QCSD: speculative decoding and verification
Leviathan guardrail and .qcsd_history.json
Threading and OpenMP tuning
Project structure (accurate layout)
Getting started
Tests
Roadmap and limitations

What this repository contains

This is not a single monolithic “drop a .pyd and forget Python” engine. It combines:

Layer	Role
`experiments/phi4_cpu_run.py`	End-to-end Phi-4 text inference: load local `safetensors`, ASDSL quantize projections, `KVHistory`, RoPE, GQA, MLP, greedy `generate`, optional QCSD (`generate_qcsd`).
`asdsl/kernels/`	Python APIs (`gemv_q4_packed`, etc.) plus optional native modules (`_native_gemv`, `_native_forward`, …) compiled from `asdsl/kernels/native/*.cpp` and `forward_loop.cpp`.
`scripts/run_full_benchmark.py`	Simulator mode (no weights) or `--phi4` mode: seven-row throughput table (Profiles A, C, D, E, F, G, B), Leviathan QCSD gate, optional history-backed α, RSS and footprint telemetry.
`asdsl/speculative/`	Dual-model / simulated speculative decoding helpers used by benchmarks and tests.

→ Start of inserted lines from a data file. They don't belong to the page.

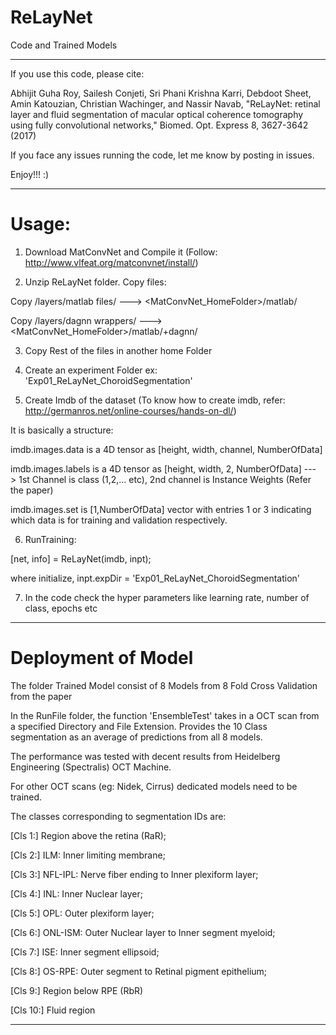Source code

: # ReLayNet

Code and Trained Models

-----------------
If you use this code, please cite:

Abhijit Guha Roy, Sailesh Conjeti, Sri Phani Krishna Karri, Debdoot Sheet, Amin Katouzian, Christian Wachinger, and Nassir Navab, 
"ReLayNet: retinal layer and fluid segmentation of macular optical coherence tomography using fully convolutional networks," 
Biomed. Opt. Express 8, 3627-3642 (2017) 

If you face any issues running the code, let me know by posting in issues.

Enjoy!!! :) 

------------------


# Usage: 

1. Download MatConvNet and Compile it (Follow: http://www.vlfeat.org/matconvnet/install/)

2. Unzip ReLayNet folder. Copy files:

Copy /layers/matlab files/ ---> <MatConvNet_HomeFolder>/matlab/

Copy /layers/dagnn wrappers/ ---> <MatConvNet_HomeFolder>/matlab/+dagnn/

3. Copy Rest of the files in another home Folder

4. Create an experiment Folder ex: 'Exp01_ReLayNet_ChoroidSegmentation'

5. Create Imdb of the dataset (To know how to create imdb, refer: http://germanros.net/online-courses/hands-on-dl/)

It is basically a structure: 

imdb.images.data is a 4D tensor as [height, width, channel, NumberOfData]

imdb.images.labels is a 4D tensor as [height, width, 2, NumberOfData] ---> 1st Channel is class (1,2,... etc), 2nd channel is Instance Weights (Refer the paper)

imdb.images.set is [1,NumberOfData] vector with entries 1 or 3 indicating which data is for training and validation respectively.

6. RunTraining: 

[net, info] = ReLayNet(imdb, inpt); 

where initialize, inpt.expDir = 'Exp01_ReLayNet_ChoroidSegmentation'

7. In the code check the hyper parameters like learning rate, number of class, epochs etc

-----------------------------

# Deployment of Model

The folder Trained Model consist of 8 Models from 8 Fold Cross Validation from the paper

In the RunFile folder, the function 'EnsembleTest' takes in a OCT scan from a specified Directory and File Extension. Provides the 10 Class segmentation as an average of predictions from all 8 models.

The performance was tested with decent results from Heidelberg Engineering (Spectralis) OCT Machine. 

For other OCT scans (eg: Nidek, Cirrus) dedicated models need to be trained.

The classes corresponding to segmentation IDs are:

[Cls 1:] Region above the retina (RaR); 

[Cls 2:] ILM: Inner limiting membrane;  

[Cls 3:] NFL-IPL: Nerve fiber ending to Inner plexiform layer; 

[Cls 4:] INL: Inner Nuclear layer; 

[Cls 5:] OPL: Outer plexiform layer; 

[Cls 6:] ONL-ISM: Outer Nuclear layer to Inner segment myeloid; 

[Cls 7:] ISE: Inner segment ellipsoid;

[Cls 8:] OS-RPE: Outer segment to Retinal pigment epithelium; 

[Cls 9:] Region below RPE (RbR)

[Cls 10:] Fluid region

-----------------------------

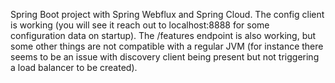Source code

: Spring Boot project with Spring Webflux and Spring Cloud. The config client is working (you will see it reach out to localhost:8888 for some configuration data on startup). The /features endpoint is also working, but some other things are not compatible with a regular JVM (for instance there seems to be an issue with discovery client being present but not triggering a load balancer to be created).
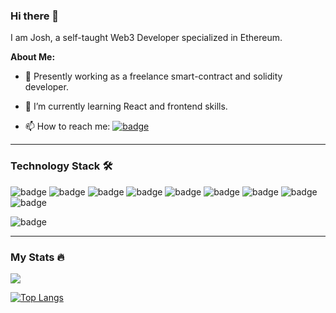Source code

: ### Hi there 👋

I am Josh, a self-taught Web3 Developer specialized in Ethereum.

**About Me:**

- 🔭 Presently working as a freelance smart-contract and solidity developer.

- 🌱 I’m currently learning React and frontend skills.

- 📫 How to reach me: [<img src="https://img.shields.io/badge/LinkedIn-0A66C2?logo=LinkedIn&logoColor=white&style=For-the-badge" alt="badge"/>](https://www.linkedin.com/in/joshua-okeleke/)

***
### Technology Stack 🛠️

<img src="https://img.shields.io/badge/JavaScript-F7DF1E?logo=JavaScript&logoColor=white&style=For-the-badge" alt="badge"/> <img src="https://img.shields.io/badge/Solidity-363636?logo=Solidity&logoColor=white&style=For-the-badge" alt="badge"/> <img src="https://img.shields.io/badge/HTML5-E34F26?logo=HTML5&logoColor=white&style=For-the-badge" alt="badge"/> <img src="https://img.shields.io/badge/React-61DAFB?logo=React&logoColor=white&style=For-the-badge" alt="badge"/> <img src="https://img.shields.io/badge/Ethereum-3C3C3D?logo=Ethereum&logoColor=white&style=For-the-badge" alt="badge"/> <img src="https://img.shields.io/badge/CSS3-61DAFB?logo=CSS3&logoColor=white&style=For-the-badge" alt="badge"/> <img src="https://img.shields.io/badge/Web3.js-F16822?logo=Web3.js&logoColor=white&style=For-the-badge" alt="badge"/> <img src="https://img.shields.io/badge/Node.js-339933?logo=Node.js&logoColor=white&style=For-the-badge" alt="badge"/> <img src="https://img.shields.io/badge/Windows-0078D6?logo=Windows&logoColor=white&style=For-the-badge" alt="badge"/>

<img src="https://img.shields.io/badge/Visual%20Studio%20Code-007ACC?logo=Visual%20Studio%20Code&logoColor=white&style=For-the-badge" alt="badge"/>

***
### My Stats 🔥

<img src="https://github-readme-stats.vercel.app/api?username=Josh-DeOke&count_private=true&theme=radical&show_icons=true" />

[![Top Langs](https://github-readme-stats.vercel.app/api/top-langs/?username=Josh-DeOke&layout=compact)](https://github.com/anuraghazra/github-readme-stats)

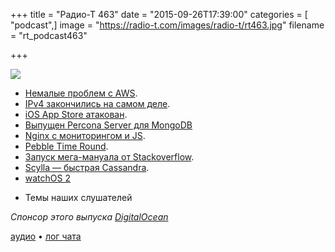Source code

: +++
title = "Радио-Т 463"
date = "2015-09-26T17:39:00"
categories = [ "podcast",]
image = "https://radio-t.com/images/radio-t/rt463.jpg"
filename = "rt_podcast463"

+++

![](https://radio-t.com/images/radio-t/rt463.jpg)

* [Немалые проблем с AWS](http://searchaws.techtarget.com/news/4500253914/Cascading-AWS-outage-stokes-cloud-fears).
* [IPv4 закончились на самом деле](http://arstechnica.com/business/2015/09/north-america-is-out-of-ipv4-addresses-for-really-real-this-time/).
* [iOS App Store атакован](http://www.theglobeandmail.com/report-on-business/international-business/us-business/apples-ios-app-store-suffers-first-major-at).
* [Выпущен Percona Server для MongoDB](http://www.opennet.ru/opennews/art.shtml?num=43008)
* [Nginx с мониторингом и JS](http://www.infoworld.com/article/2986138/web-applications/nginx-web-server-goes-dynamic-adds-monitoring.html).
* [Pebble Time Round](https://pebble.com).
* [Запуск мега-мануала от Stackoverflow](http://habrahabr.ru/post/266731/).
* [Scylla — быстрая Cassandra](http://www.zdnet.com/article/kvm-creators-open-source-fast-cassandra-drop-in-replacement-scylla/).
* [watchOS 2](http://thenextweb.com/insider/2015/09/21/watchos-2-review-apple-watchs-true-killer-feature-is-its-operating-system/)
- Темы наших слушателей

_Спонсор этого выпуска [DigitalOcean](https://do.co/radiot)_

[аудио](https://cdn.radio-t.com/rt_podcast463.mp3) • [лог чата](http://chat.radio-t.com/logs/radio-t-463.html)
<audio src="https://cdn.radio-t.com/rt_podcast463.mp3" preload="none"></audio>
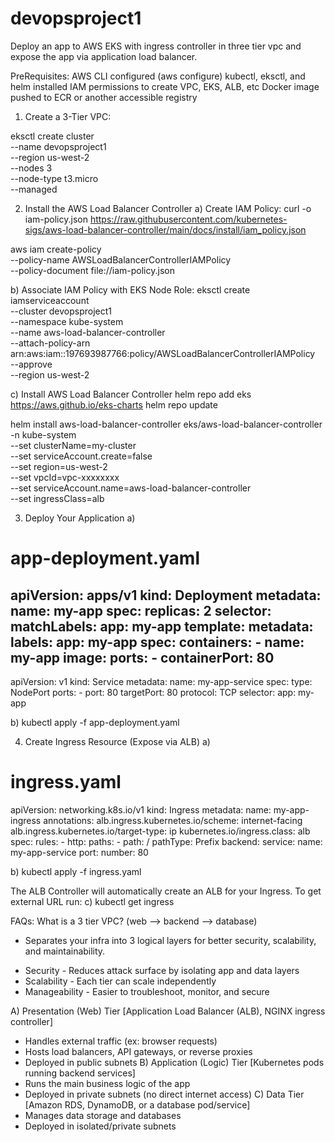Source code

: # devopsproject1

Deploy an app to AWS EKS with ingress controller in three tier vpc and expose the app via application load balancer.

PreRequisites:
AWS CLI configured (aws configure)
kubectl, eksctl, and helm installed
IAM permissions to create VPC, EKS, ALB, etc
Docker image pushed to ECR or another accessible registry

1. Create a 3-Tier VPC:

eksctl create cluster \
  --name devopsproject1 \
  --region us-west-2 \
  --nodes 3 \
  --node-type t3.micro \
  --managed

2. Install the AWS Load Balancer Controller
a) Create IAM Policy:
curl -o iam-policy.json https://raw.githubusercontent.com/kubernetes-sigs/aws-load-balancer-controller/main/docs/install/iam_policy.json

aws iam create-policy \
  --policy-name AWSLoadBalancerControllerIAMPolicy \
  --policy-document file://iam-policy.json

b) Associate IAM Policy with EKS Node Role:
eksctl create iamserviceaccount \
  --cluster devopsproject1 \
  --namespace kube-system \
  --name aws-load-balancer-controller \
  --attach-policy-arn arn:aws:iam::197693987766:policy/AWSLoadBalancerControllerIAMPolicy \
  --approve \
  --region us-west-2

c) Install AWS Load Balancer Controller
helm repo add eks https://aws.github.io/eks-charts
helm repo update

helm install aws-load-balancer-controller eks/aws-load-balancer-controller \
  -n kube-system \
  --set clusterName=my-cluster \
  --set serviceAccount.create=false \
  --set region=us-west-2 \
  --set vpcId=vpc-xxxxxxxx \
  --set serviceAccount.name=aws-load-balancer-controller \
  --set ingressClass=alb

3. Deploy Your Application
a)
# app-deployment.yaml
apiVersion: apps/v1
kind: Deployment
metadata:
  name: my-app
spec:
  replicas: 2
  selector:
    matchLabels:
      app: my-app
  template:
    metadata:
      labels:
        app: my-app
    spec:
      containers:
      - name: my-app
        image: <your-ecr-image>
        ports:
        - containerPort: 80
---
apiVersion: v1
kind: Service
metadata:
  name: my-app-service
spec:
  type: NodePort
  ports:
    - port: 80
      targetPort: 80
      protocol: TCP
  selector:
    app: my-app

b) 
kubectl apply -f app-deployment.yaml

4. Create Ingress Resource (Expose via ALB)
a)
# ingress.yaml
apiVersion: networking.k8s.io/v1
kind: Ingress
metadata:
  name: my-app-ingress
  annotations:
    alb.ingress.kubernetes.io/scheme: internet-facing
    alb.ingress.kubernetes.io/target-type: ip
    kubernetes.io/ingress.class: alb
spec:
  rules:
    - http:
        paths:
        - path: /
          pathType: Prefix
          backend:
            service:
              name: my-app-service
              port:
                number: 80

b) kubectl apply -f ingress.yaml

The ALB Controller will automatically create an ALB for your Ingress. To get external URL run:
c) kubectl get ingress

FAQs:
What is a 3 tier VPC? (web --> backend --> database)
- Separates your infra into 3 logical layers for better security, scalability, and maintainability.

* Security - Reduces attack surface by isolating app and data layers
* Scalability - Each tier can scale independently
* Manageability - Easier to troubleshoot, monitor, and secure 

A) Presentation (Web) Tier [Application Load Balancer (ALB), NGINX ingress controller]
* Handles external traffic (ex: browser requests)
* Hosts load balancers, API gateways, or reverse proxies
* Deployed in public subnets
B) Application (Logic) Tier [Kubernetes pods running backend services]
* Runs the main business logic of the app
* Deployed in private subnets (no direct internet access)
C) Data Tier [Amazon RDS, DynamoDB, or a database pod/service]
* Manages data storage and databases
* Deployed in isolated/private subnets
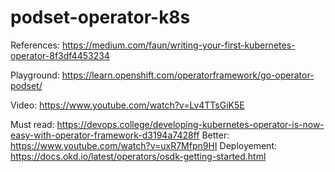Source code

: # podset-operator-k8s

References: https://medium.com/faun/writing-your-first-kubernetes-operator-8f3df4453234

Playground: https://learn.openshift.com/operatorframework/go-operator-podset/

Video: https://www.youtube.com/watch?v=Lv4TTsGiK5E

Must read: https://devops.college/developing-kubernetes-operator-is-now-easy-with-operator-framework-d3194a7428ff
Better: https://www.youtube.com/watch?v=uxR7Mfpn9HI
Deployement: https://docs.okd.io/latest/operators/osdk-getting-started.html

If the native extensions are not built, ASDSL falls back to NumPy or PyTorch paths where implemented; behavior remains correct but slower.

Scope: The rest of this README is a deep technical reference for the Phi-4 CPU runner, A/B/C benchmark, QCSD + Leviathan + history file, native packed-Q4 GEMV (including batched verify), compiler flags, and thread/OpenMP tuning, with an accurate repo layout. It does not exhaust every module under asdsl/ (e.g. all quantization research utilities, eval scripts, or LUT experiments)—use this file as the spine, then follow imports, setup.py, and tests/ for subsystems not expanded here.

The CPU inference bottleneck (context)

Decoder steps are dominated by memory bandwidth (reading large weight matrices per token) and by framework overhead (allocations, Python dispatch). This codebase mitigates that by:

Fused packed 4-bit GEMV in C++ (weights stay nibble-packed; dequant + dot in registers) when _native_gemv is available.
Optional OpenMP over output rows / layers in those kernels.
QCSD to amortize target work when draft acceptance is high enough (guarded analytically).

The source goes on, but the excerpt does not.